From 1786 to 1793 the Spanish made peace treaties with most of the Apache. The feared fighters settled in rancherias (“peace establishments”) near the presidios where they learned to farm and received rations.
The Apache were generally peaceful during the first ten years of Mexican independence (starting in 1821). But, when deteriorating economic and political conditions caused Mexico to discontinue rations at the peace establishments, the Apache resumed raiding. By the late 1840’s, Mexican ranchers, settlers, and miners had abandoned much of the Santa Cruz Valley.
Immediately after the United States took over control of southern Arizona (south of the Gila River) with the Gadsden Purchase in 1853, the Army established military garrisons to protect the lands on each side of the Santa Cruz River. These garrisons included Camp Moore at Calabasas, just north of Nogales, and Camp Buchanan, near the present town of Sonoita.
But, the U. S. Civil War starting in 1861 drew soldiers away from these military garrisons. The greatly reduced military presence left the few American mines (e.g., Charles Poston’s Cerro Colorado silver mine near Arivaca) unprotected from the Apache (and marauding Mexican bandits). This resulted in virtual abandonment of the mining camps to the north and east of Oro Blanco, and probably delayed Oro Blanco’s mining development.
When the Civil War ended in 1865, the Army returned, but Indian attacks were still a constant danger.
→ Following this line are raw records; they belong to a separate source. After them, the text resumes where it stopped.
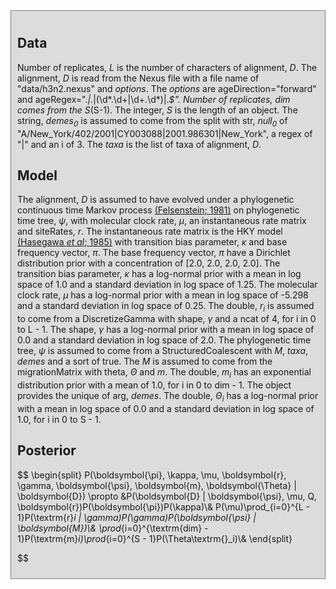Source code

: 
<div id="auto-generated" style="background-color: #DCDCDC; padding: 10px; border: 1px solid gray; margin: 0; ">
<h2>Data</h2>

Number of replicates, <i>L</i> is the number of characters of  alignment, <i>D</i>.
The alignment, <i>D</i> is read from the Nexus file with a file name of "data/h3n2.nexus" and <i>options</i>.
The <i>options</i> are ageDirection="forward" and ageRegex=".*\|.*\|(\d*\.\d+|\d+\.\d*)\|.*$".
Number of replicates, <i>dim</i> comes from the S*(S-1).
The integer, <i>S</i> is the length of an object.
The string, <i>demes<sub>0</sub></i> is assumed to come from the split with  str, <i>null<sub>0</sub></i> of "A/New_York/402/2001|CY003088|2001.986301|New_York", a regex of "\|" and an i of 3.
The <i>taxa</i> is the list of taxa of  alignment, <i>D</i>.



<h2>Model</h2>

The alignment, <i>D</i> is assumed to have evolved under a phylogenetic continuous time Markov process <a href="https://doi.org/10.1007/BF01734359">(Felsenstein; 1981)</a> on  phylogenetic time tree, <i>ψ</i>, with  molecular clock rate, <i>μ</i>, an instantaneous rate matrix and siteRates, <i>r</i>.
The instantaneous rate matrix is the HKY model <a href="https://doi.org/10.1007/BF02101694">(Hasegawa <i>et al</i>; 1985)</a> with  transition bias parameter, <i>κ</i> and  base frequency vector, <i>π</i>.
The base frequency vector, <i>π</i> have a Dirichlet distribution prior with a concentration of [2.0, 2.0, 2.0, 2.0].
The transition bias parameter, <i>κ</i> has a log-normal prior with a mean in log space of 1.0 and a standard deviation in log space of 1.25.
The molecular clock rate, <i>μ</i> has a log-normal prior with a mean in log space of -5.298 and a standard deviation in log space of 0.25.
The double, <i>r<sub>i</sub></i> is assumed to come from a DiscretizeGamma with  shape, <i>γ</i> and a ncat of 4, for i in 0 to L - 1.
The shape, <i>γ</i> has a log-normal prior with a mean in log space of 0.0 and a standard deviation in log space of 2.0.
The phylogenetic time tree, <i>ψ</i> is assumed to come from a StructuredCoalescent with  <i>M</i>,  <i>taxa</i>, <i>demes</i> and a sort of true.
The <i>M</i> is assumed to come from the migrationMatrix with  theta, <i>Θ</i> and  <i>m</i>.
The double, <i>m<sub>i</sub></i> has an exponential distribution prior with a mean of 1.0, for i in 0 to dim - 1.
The object provides the unique of  arg, <i>demes</i>.
The double, <i>Θ<sub>i</sub></i> has a log-normal prior with a mean in log space of 0.0 and a standard deviation in log space of 1.0, for i in 0 to S - 1.


<h2>Posterior</h2>

$$
\begin{split}
P(\boldsymbol{\pi}, \kappa, \mu, \boldsymbol{r}, \gamma, \boldsymbol{\psi}, \boldsymbol{m}, \boldsymbol{\Theta} | \boldsymbol{D}) \propto &P(\boldsymbol{D} | \boldsymbol{\psi}, \mu, Q, \boldsymbol{r})P(\boldsymbol{\pi})P(\kappa)\\& P(\mu)\prod_{i=0}^{L - 1}P(\textrm{r}_i | \gamma)P(\gamma)P(\boldsymbol{\psi} | \boldsymbol{M})\\& \prod_{i=0}^{\textrm{dim} - 1}P(\textrm{m}_i)\prod_{i=0}^{S - 1}P(\Theta\textrm{}_i)\\& \end{split}


$$


</div>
The incessant fighting with the white man gradually reduced the number of Apaches. By 1886 a small band led by famed Apache warrior Geronomo was just about all that was left. And Geronomo was getting desperate.
In April 1886, A.L. Peck and his assistant Charles Owen were about two miles up a canyon from Peck’s ranch house on the Agua Fria in the southeastern part of the Oro Blanco Mining District (OBMD). Raiding Apaches surprised them. The Indians quickly shot and killed Owen. The raiders captured Peck, tied him up, kept him under guard for an hour, and then, strangely, released him. When he rushed back to his house, he found his wife and 11-month old baby brutally murdered and his 12-year old niece Jennie taken into captivity. Two weeks later a group of cattlemen found Jennie’s body near Peck’s ranch. Her head had been smashed with rocks.
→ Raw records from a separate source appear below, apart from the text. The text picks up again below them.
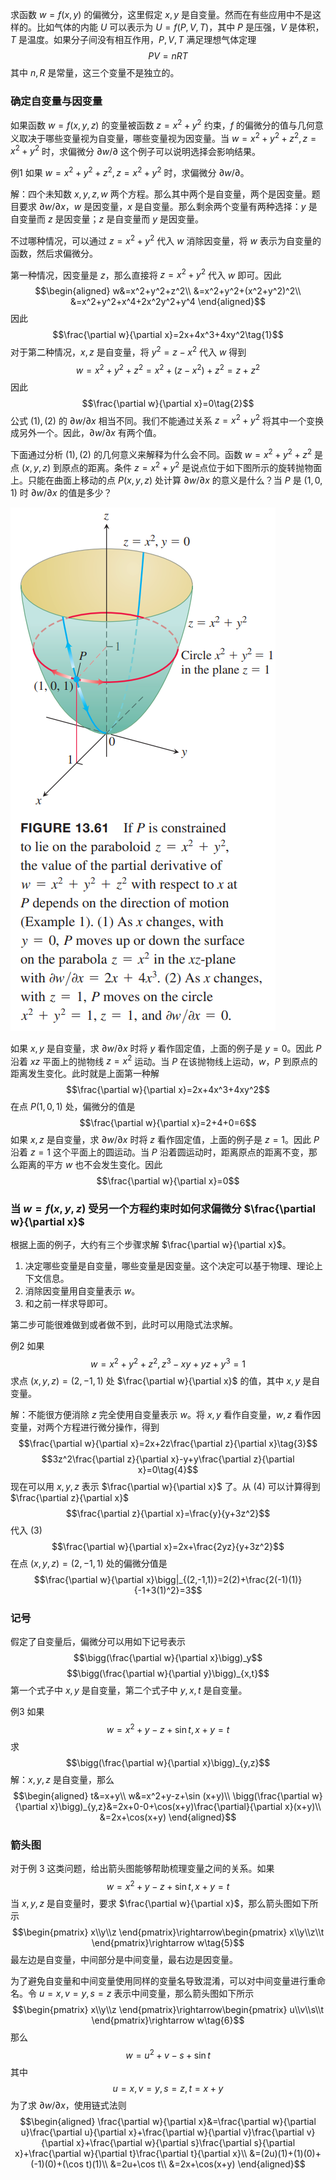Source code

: 求函数 $w=f(x,y)$ 的偏微分，这里假定 $x,y$ 是自变量。然而在有些应用中不是这样的。比如气体的内能 $U$ 可以表示为 $U=f(P,V,T)$，其中 $P$ 是压强，$V$ 是体积，$T$ 是温度。如果分子间没有相互作用，$P,V,T$ 满足理想气体定理
$$PV=nRT$$
其中 $n,R$ 是常量，这三个变量不是独立的。

### 确定自变量与因变量
如果函数 $w=f(x,y,z)$ 的变量被函数 $z=x^2+y^2$ 约束，$f$ 的偏微分的值与几何意义取决于哪些变量视为自变量，哪些变量视为因变量。当 $w=x^2+y^2+z^2,z=x^2+y^2$ 时，求偏微分 $\partial w/\partial$ 这个例子可以说明选择会影响结果。

例1 如果 $w=x^2+y^2+z^2,z=x^2+y^2$ 时，求偏微分 $\partial w/\partial$。

解：四个未知数 $x,y,z,w$ 两个方程。那么其中两个是自变量，两个是因变量。题目要求 $\partial w/\partial x$，$w$ 是因变量，$x$ 是自变量。那么剩余两个变量有两种选择：$y$ 是自变量而 $z$ 是因变量；$z$ 是自变量而 $y$ 是因变量。

不过哪种情况，可以通过 $z=x^2+y^2$ 代入 $w$ 消除因变量，将 $w$ 表示为自变量的函数，然后求偏微分。

第一种情况，因变量是 $z$，那么直接将 $z=x^2+y^2$ 代入 $w$ 即可。因此
$$\begin{aligned}
w&=x^2+y^2+z^2\\
&=x^2+y^2+(x^2+y^2)^2\\
&=x^2+y^2+x^4+2x^2y^2+y^4
\end{aligned}$$
因此
$$\frac{\partial w}{\partial x}=2x+4x^3+4xy^2\tag{1}$$
对于第二种情况，$x,z$ 是自变量，将 $y^2=z-x^2$ 代入 $w$ 得到
$$w=x^2+y^2+z^2=x^2+(z-x^2)+z^2=z+z^2$$
因此
$$\frac{\partial w}{\partial x}=0\tag{2}$$
公式 $(1),(2)$ 的 $\partial w/\partial x$ 相当不同。我们不能通过关系 $z=x^2+y^2$ 将其中一个变换成另外一个。因此，$\partial w/\partial x$ 有两个值。

下面通过分析 $(1),(2)$ 的几何意义来解释为什么会不同。函数 $w=x^2+y^2+z^2$ 是点 $(x,y,z)$ 到原点的距离。条件 $z=x^2+y^2$ 是说点位于如下图所示的旋转抛物面上。只能在曲面上移动的点 $P(x,y,z)$ 处计算 $\partial w/\partial x$ 的意义是什么？当 $P$ 是 $(1,0,1)$ 时 $\partial w/\partial x$ 的值是多少？

![](100.010.png)

如果 $x,y$ 是自变量，求 $\partial w/\partial x$ 时将 $y$ 看作固定值，上面的例子是 $y=0$。因此 $P$ 沿着 $xz$ 平面上的抛物线 $z=x^2$ 运动。当 $P$ 在该抛物线上运动，$w$，$P$ 到原点的距离发生变化。此时就是上面第一种解
$$\frac{\partial w}{\partial x}=2x+4x^3+4xy^2$$
在点 $P(1,0,1)$ 处，偏微分的值是
$$\frac{\partial w}{\partial x}=2+4+0=6$$
如果 $x,z$ 是自变量，求 $\partial w/\partial x$ 时将 $z$ 看作固定值，上面的例子是 $z=1$。因此 $P$ 沿着 $z=1$ 这个平面上的圆运动。当 $P$ 沿着圆运动时，距离原点的距离不变，那么距离的平方 $w$ 也不会发生变化。因此
$$\frac{\partial w}{\partial x}=0$$

### 当 $w=f(x,y,z)$ 受另一个方程约束时如何求偏微分 $\frac{\partial w}{\partial x}$
根据上面的例子，大约有三个步骤求解 $\frac{\partial w}{\partial x}$。

1. 决定哪些变量是自变量，哪些变量是因变量。这个决定可以基于物理、理论上下文信息。
2. 消除因变量用自变量表示 $w$。
3. 和之前一样求导即可。

第二步可能很难做到或者做不到，此时可以用隐式法求解。

例2 如果
$$w=x^2+y^2+z^2,z^3-xy+yz+y^3=1$$
求点 $(x,y,z)=(2,-1,1)$ 处 $\frac{\partial w}{\partial x}$ 的值，其中 $x,y$ 是自变量。

解：不能很方便消除 $z$ 完全使用自变量表示 $w$。将 $x,y$ 看作自变量，$w,z$ 看作因变量，对两个方程进行微分操作，得到
$$\frac{\partial w}{\partial x}=2x+2z\frac{\partial z}{\partial x}\tag{3}$$
$$3z^2\frac{\partial z}{\partial x}-y+y\frac{\partial z}{\partial x}=0\tag{4}$$
现在可以用 $x,y,z$ 表示 $\frac{\partial w}{\partial x}$ 了。从 $(4)$ 可以计算得到 $\frac{\partial z}{\partial x}$
$$\frac{\partial z}{\partial x}=\frac{y}{y+3z^2}$$
代入 $(3)$
$$\frac{\partial w}{\partial x}=2x+\frac{2yz}{y+3z^2}$$
在点 $(x,y,z)=(2,-1,1)$ 处的偏微分值是
$$\frac{\partial w}{\partial x}\bigg|_{(2,-1,1)}=2(2)+\frac{2(-1)(1)}{-1+3(1)^2}=3$$

### 记号
假定了自变量后，偏微分可以用如下记号表示
$$\bigg(\frac{\partial w}{\partial x}\bigg)_y$$
$$\bigg(\frac{\partial w}{\partial y}\bigg)_{x,t}$$
第一个式子中 $x,y$ 是自变量，第二个式子中 $y,x,t$ 是自变量。

例3 如果
$$w=x^2+y-z+\sin t,x+y=t$$
求
$$\bigg(\frac{\partial w}{\partial x}\bigg)_{y,z}$$
解：$x,y,z$ 是自变量，那么
$$\begin{aligned}
t&=x+y\\
w&=x^2+y-z+\sin (x+y)\\
\bigg(\frac{\partial w}{\partial x}\bigg)_{y,z}&=2x+0-0+\cos(x+y)\frac{\partial}{\partial x}(x+y)\\
&=2x+\cos(x+y)
\end{aligned}$$

### 箭头图
对于例 3 这类问题，给出箭头图能够帮助梳理变量之间的关系。如果
$$w=x^2+y-z+\sin t,x+y=t$$
当 $x,y,z$ 是自变量时，要求 $\frac{\partial w}{\partial x}$，那么箭头图如下所示
$$\begin{pmatrix}
x\\y\\z
\end{pmatrix}\rightarrow\begin{pmatrix}
x\\y\\z\\t
\end{pmatrix}\rightarrow w\tag{5}$$
最左边是自变量，中间部分是中间变量，最右边是因变量。

为了避免自变量和中间变量使用同样的变量名导致混淆，可以对中间变量进行重命名。令 $u=x,v=y,s=z$ 表示中间变量，那么箭头图如下所示
$$\begin{pmatrix}
x\\y\\z
\end{pmatrix}\rightarrow\begin{pmatrix}
u\\v\\s\\t
\end{pmatrix}\rightarrow w\tag{6}$$
那么
$$w=u^2+v-s+\sin t$$
其中
$$u=x,v=y,s=z,t=x+y$$
为了求 $\partial w/\partial x$，使用链式法则
$$\begin{aligned}
\frac{\partial w}{\partial x}&=\frac{\partial w}{\partial u}\frac{\partial u}{\partial x}+\frac{\partial w}{\partial v}\frac{\partial v}{\partial x}+\frac{\partial w}{\partial s}\frac{\partial s}{\partial x}+\frac{\partial w}{\partial t}\frac{\partial t}{\partial x}\\
&=(2u)(1)+(1)(0)+(-1)(0)+(\cos t)(1)\\
&=2u+\cos t\\
&=2x+\cos(x+y)
\end{aligned}$$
A few months later in July 1886, Apaches attacked John Bartlett’s cattle ranch in Bear Valley, nine miles southeast of Oro Blanco village. A friend and neighbor of Bartlett’s, John Shanahan, with his ten-year old son Phil, had just stopped to visit. The Apaches grievously wounded John Shanahan right away. Bartlett sent Shanahan’s young son Phil to warn his mother and sister at their home and sent his own nine-year old son Johnny on a run for help to the village of Oro Blanco. Bartlett, with a shoulder wound, tended John Shanahan and continued to fight off the Indians.
Phil Shanahan reached home in time to warn his Mother and sister. Shanahan’s family fled to the mountains, leaving all of their clothes and possessions in the house. The Apache raiders then attacked the house and destroyed everything.
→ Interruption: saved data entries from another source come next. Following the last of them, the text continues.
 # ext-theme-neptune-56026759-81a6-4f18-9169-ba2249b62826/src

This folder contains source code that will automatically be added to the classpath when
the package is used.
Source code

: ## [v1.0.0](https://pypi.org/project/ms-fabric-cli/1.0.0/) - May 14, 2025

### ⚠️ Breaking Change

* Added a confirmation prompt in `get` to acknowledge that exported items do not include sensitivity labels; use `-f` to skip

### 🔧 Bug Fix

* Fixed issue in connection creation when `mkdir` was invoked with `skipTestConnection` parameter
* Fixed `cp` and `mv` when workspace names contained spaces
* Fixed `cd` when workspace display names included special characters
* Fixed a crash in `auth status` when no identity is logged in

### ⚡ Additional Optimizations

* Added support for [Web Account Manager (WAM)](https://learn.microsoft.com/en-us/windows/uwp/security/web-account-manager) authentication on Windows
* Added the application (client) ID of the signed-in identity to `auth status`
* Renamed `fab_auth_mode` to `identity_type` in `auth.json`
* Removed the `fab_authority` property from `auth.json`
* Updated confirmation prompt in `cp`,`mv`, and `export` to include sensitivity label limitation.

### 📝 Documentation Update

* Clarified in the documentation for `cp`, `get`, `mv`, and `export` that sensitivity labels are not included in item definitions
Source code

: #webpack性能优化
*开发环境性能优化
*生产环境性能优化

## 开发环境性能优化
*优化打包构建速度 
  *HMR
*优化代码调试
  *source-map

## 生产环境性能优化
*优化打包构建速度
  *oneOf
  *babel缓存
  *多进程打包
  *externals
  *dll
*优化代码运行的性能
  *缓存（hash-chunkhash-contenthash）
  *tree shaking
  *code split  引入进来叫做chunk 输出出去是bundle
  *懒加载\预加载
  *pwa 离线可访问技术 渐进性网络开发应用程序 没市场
Meanwhile, Johnny Bartlett successfully reached Dr. Adolphus Noon’s house in the village of Oro Blanc. An armed party returned to Bear Valley where they found the Indians gone and John Shanahan dead. Fifty-seven year old Bartlett survived his shoulder wound to live and work in the OBMD for another 20 years, until his death in 1906 in a wagon accident.
Local residents celebrated young Phil and Johnny as heroes of the Bear Valley raid.
Shanahan left his family (a wife, two daughters, and two sons) destitute. Friends of the family made appeals for charitable donations in Oro Blanco village, Arivaca, and as far as Tucson. The people of Oro Blanco village raised $50.
Finally, in September 1886, Geronomo and the remaining Apache surrendered. The constant fear of Indian attack was over.
(Sources: Tom Bahti, Southwestern Indian Tribes; John P. Wilson, Islands in the Desert; Mining and Scientific Press; Arizona Daily Star; Arizona Citizen)
|Photo of Geronomo
Camillus Sidney Fly took this photograph of Geronomo (third from left) and family in Mexico in March 1886, only a month before the Apaches raided A. L. Peck’s ranch in Oro Blanco.